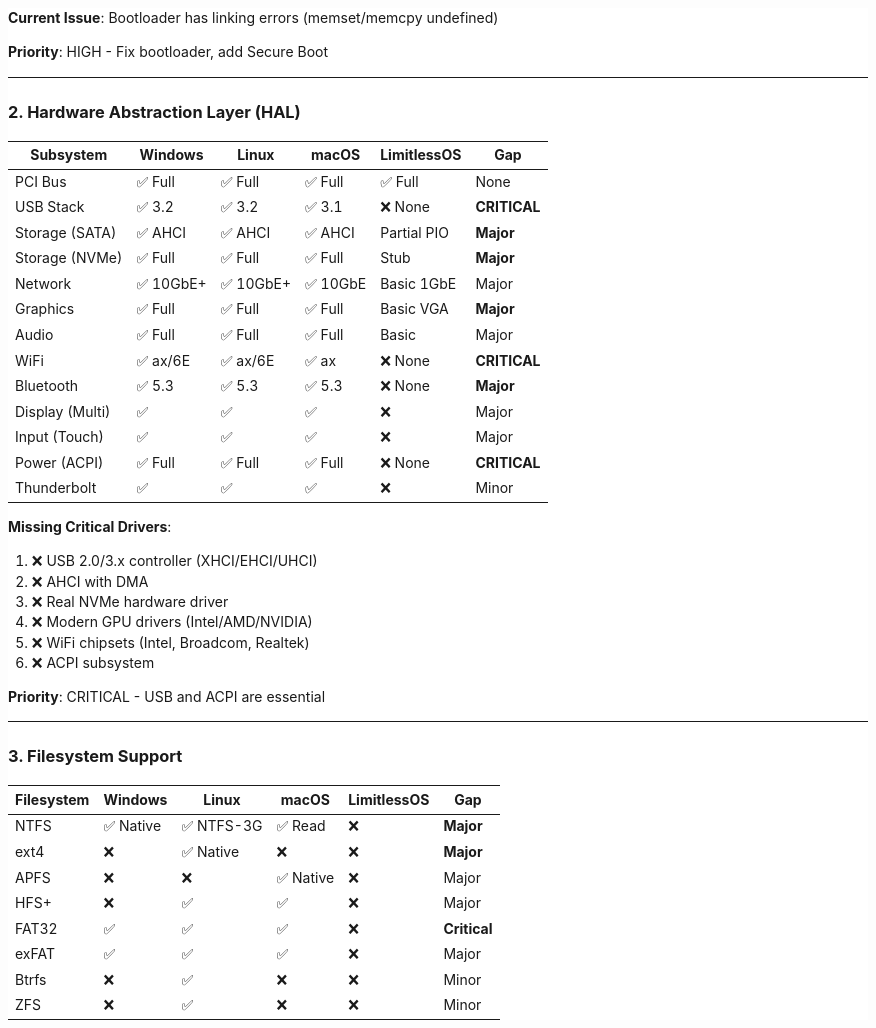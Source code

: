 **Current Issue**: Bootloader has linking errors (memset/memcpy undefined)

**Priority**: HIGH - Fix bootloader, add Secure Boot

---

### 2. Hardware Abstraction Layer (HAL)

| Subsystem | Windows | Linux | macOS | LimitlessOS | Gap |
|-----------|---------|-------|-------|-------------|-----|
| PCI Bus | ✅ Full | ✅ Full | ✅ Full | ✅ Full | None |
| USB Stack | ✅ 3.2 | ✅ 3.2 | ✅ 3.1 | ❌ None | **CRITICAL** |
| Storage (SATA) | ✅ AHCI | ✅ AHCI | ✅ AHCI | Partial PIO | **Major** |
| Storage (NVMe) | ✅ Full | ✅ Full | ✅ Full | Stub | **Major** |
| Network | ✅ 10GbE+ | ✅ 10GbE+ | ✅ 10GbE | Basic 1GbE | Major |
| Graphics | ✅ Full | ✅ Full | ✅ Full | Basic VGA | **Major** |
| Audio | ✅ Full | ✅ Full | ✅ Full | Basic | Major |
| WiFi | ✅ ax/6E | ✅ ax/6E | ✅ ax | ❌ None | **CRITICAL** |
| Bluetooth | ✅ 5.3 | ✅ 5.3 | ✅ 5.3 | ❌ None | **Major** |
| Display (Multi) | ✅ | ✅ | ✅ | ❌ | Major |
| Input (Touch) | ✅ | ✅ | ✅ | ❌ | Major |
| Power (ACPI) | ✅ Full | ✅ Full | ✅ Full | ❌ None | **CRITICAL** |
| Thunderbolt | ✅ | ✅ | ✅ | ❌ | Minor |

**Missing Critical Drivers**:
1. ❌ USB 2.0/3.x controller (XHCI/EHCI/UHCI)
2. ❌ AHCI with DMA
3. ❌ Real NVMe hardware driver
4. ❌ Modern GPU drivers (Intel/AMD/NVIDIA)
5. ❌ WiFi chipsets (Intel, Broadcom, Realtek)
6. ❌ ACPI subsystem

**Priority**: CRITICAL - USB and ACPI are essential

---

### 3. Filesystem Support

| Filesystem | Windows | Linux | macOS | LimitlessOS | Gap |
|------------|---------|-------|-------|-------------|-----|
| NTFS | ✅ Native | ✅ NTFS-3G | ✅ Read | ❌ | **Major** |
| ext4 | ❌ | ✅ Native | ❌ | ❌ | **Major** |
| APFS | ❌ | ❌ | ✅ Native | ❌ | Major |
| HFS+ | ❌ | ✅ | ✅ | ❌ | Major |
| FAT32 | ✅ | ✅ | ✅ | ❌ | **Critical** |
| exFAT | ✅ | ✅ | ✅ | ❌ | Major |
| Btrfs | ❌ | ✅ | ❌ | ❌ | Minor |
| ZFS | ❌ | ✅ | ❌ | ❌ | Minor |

Your task: From the material above, output every line exactly as written, dropping any picture.

Task output:
Source code

: **Current Issue**: Bootloader has linking errors (memset/memcpy undefined)

**Priority**: HIGH - Fix bootloader, add Secure Boot

---

### 2. Hardware Abstraction Layer (HAL)

| Subsystem | Windows | Linux | macOS | LimitlessOS | Gap |
|-----------|---------|-------|-------|-------------|-----|
| PCI Bus | ✅ Full | ✅ Full | ✅ Full | ✅ Full | None |
| USB Stack | ✅ 3.2 | ✅ 3.2 | ✅ 3.1 | ❌ None | **CRITICAL** |
| Storage (SATA) | ✅ AHCI | ✅ AHCI | ✅ AHCI | Partial PIO | **Major** |
| Storage (NVMe) | ✅ Full | ✅ Full | ✅ Full | Stub | **Major** |
| Network | ✅ 10GbE+ | ✅ 10GbE+ | ✅ 10GbE | Basic 1GbE | Major |
| Graphics | ✅ Full | ✅ Full | ✅ Full | Basic VGA | **Major** |
| Audio | ✅ Full | ✅ Full | ✅ Full | Basic | Major |
| WiFi | ✅ ax/6E | ✅ ax/6E | ✅ ax | ❌ None | **CRITICAL** |
| Bluetooth | ✅ 5.3 | ✅ 5.3 | ✅ 5.3 | ❌ None | **Major** |
| Display (Multi) | ✅ | ✅ | ✅ | ❌ | Major |
| Input (Touch) | ✅ | ✅ | ✅ | ❌ | Major |
| Power (ACPI) | ✅ Full | ✅ Full | ✅ Full | ❌ None | **CRITICAL** |
| Thunderbolt | ✅ | ✅ | ✅ | ❌ | Minor |

**Missing Critical Drivers**:
1. ❌ USB 2.0/3.x controller (XHCI/EHCI/UHCI)
2. ❌ AHCI with DMA
3. ❌ Real NVMe hardware driver
4. ❌ Modern GPU drivers (Intel/AMD/NVIDIA)
5. ❌ WiFi chipsets (Intel, Broadcom, Realtek)
6. ❌ ACPI subsystem

**Priority**: CRITICAL - USB and ACPI are essential

---

### 3. Filesystem Support

| Filesystem | Windows | Linux | macOS | LimitlessOS | Gap |
|------------|---------|-------|-------|-------------|-----|
| NTFS | ✅ Native | ✅ NTFS-3G | ✅ Read | ❌ | **Major** |
| ext4 | ❌ | ✅ Native | ❌ | ❌ | **Major** |
| APFS | ❌ | ❌ | ✅ Native | ❌ | Major |
| HFS+ | ❌ | ✅ | ✅ | ❌ | Major |
| FAT32 | ✅ | ✅ | ✅ | ❌ | **Critical** |
| exFAT | ✅ | ✅ | ✅ | ❌ | Major |
| Btrfs | ❌ | ✅ | ❌ | ❌ | Minor |
| ZFS | ❌ | ✅ | ❌ | ❌ | Minor |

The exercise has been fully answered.